→ **TASK REQUIREMENTS**: In the entries below, find each line with the word "details" and return it.

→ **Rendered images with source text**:
..........

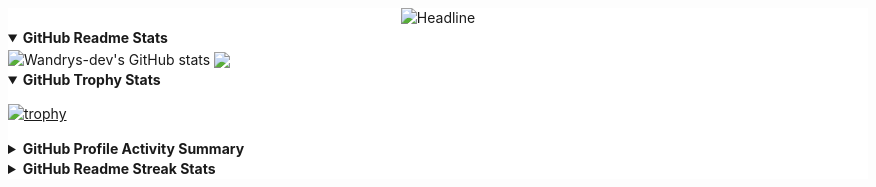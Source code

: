 <div align=center>
        <img src="https://readme-typing-svg.herokuapp.com?color=%236FDA44&size=32&center=true&vCenter=true&width=600&height=50&lines=Hi+there+I'm+Wandrys+Nascimento+%F0%9F%91%8B;Mathematician+and+Statistician;Passionate+Data+Scientist;Matlab+language+Enthusiast" alt="Headline" />
    </div>


<details open><summary><b>GitHub Readme Stats</b></summary><img align="center" src="https://github-readme-stats.vercel.app/api?username=Wandrys-dev&show_icons=true&include_all_commits=true&theme=buefy&hide_border=true&show=reviews,discussions_started,discussions_answered,prs_merged,prs_merged_percentage&number_format=long" alt="Wandrys-dev's GitHub stats" />
<img align="center" src="https://github-readme-stats.vercel.app/api/top-langs/?username=Wandrys-dev&layout=compact&theme=buefy&hide_border=true&langs_count=20"/></details>
<details open><summary><b>GitHub Trophy Stats</b></summary>

[![trophy](https://github-profile-trophy.vercel.app/?username=Wandrys-dev)](https://github.com/Wandrys-dev/github-profile-trophy)</details>
<details><summary><b>GitHub Profile Activity Summary</b></summary></details>
<details><summary><b>GitHub Readme Streak Stats</b></summary>

[![GitHub Streak](https://streak-stats.demolab.com?user=Wandrys-dev)](https://git.io/streak-stats)


### 🏆 Trophies

[![Trophies](https://github-profile-trophy.vercel.app/?username=Wandrys-dev&no-frame=true&no-bg=true&theme=juicyfresh&column=5&margin-w=5&margin-h=5)](https://github.com/ryo-ma/github-profile-trophy)


### 📊 Overall Stats

<table>
  <tr>
    <td>
      <a href="https://github.com/Wandrys-dev/github-readme-stats"> <img src="https://github-readme-stats.vercel.app/api?username=Wandrys-dev&hide_border=true&show_icons=true" alt="Wandrys's GitHub Stats" /> </a>
    </td>
    <td>
      <a href="https://github.com/Wandrys-dev/github-readme-stats"> <img src="https://github-readme-stats.vercel.app/api/top-langs/?username=Wandrys-dev&hide_border=true&langs_count=8&layout=compact" alt="Top Languages" /> </a>
    </td>
  </tr>
  <tr>
    <td colspan=2 align="center">
      <a href="https://git.io/streak-stats"> <img src="http://github-readme-streak-stats.herokuapp.com?user=Wandrys-dev&hide_border=true&background=f6f8fa&currStreakLabel=000000&date_format=j%20M%5B%20Y%5D" alt="Wandrys's GitHub Readme Streak Stats" /> </a>
    </td>
  </tr>
</table>








<table width="100%"> 
  <tr>
    <td width="40%">
      <img src="https://github-readme-stats.vercel.app/api?username=Wandrys-dev&show_icons=true&theme=algolia">
    </td>
    <td width="30%">
      <img src="https://github-readme-stats-eight-theta.vercel.app/api/top-langs/?username=Wandrys-dev&layout=compact&langs_count=8&theme=algolia">
    </td>
    <td width="30%">
      <img src="https://github-readme-stats.vercel.app/api/top-langs?username=Wandrys-dev&amp;langs_count=8&amp;theme=algolia">
    </td>
  </tr>
</table>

..........

→ **TASK OUTPUT**:
<details open><summary><b>GitHub Readme Stats</b></summary><img align="center" src="https://github-readme-stats.vercel.app/api?username=Wandrys-dev&show_icons=true&include_all_commits=true&theme=buefy&hide_border=true&show=reviews,discussions_started,discussions_answered,prs_merged,prs_merged_percentage&number_format=long" alt="Wandrys-dev's GitHub stats" />
<img align="center" src="https://github-readme-stats.vercel.app/api/top-langs/?username=Wandrys-dev&layout=compact&theme=buefy&hide_border=true&langs_count=20"/></details>
<details open><summary><b>GitHub Trophy Stats</b></summary>
[![trophy](https://github-profile-trophy.vercel.app/?username=Wandrys-dev)](https://github.com/Wandrys-dev/github-profile-trophy)</details>
<details><summary><b>GitHub Profile Activity Summary</b></summary></details>
<details><summary><b>GitHub Readme Streak Stats</b></summary>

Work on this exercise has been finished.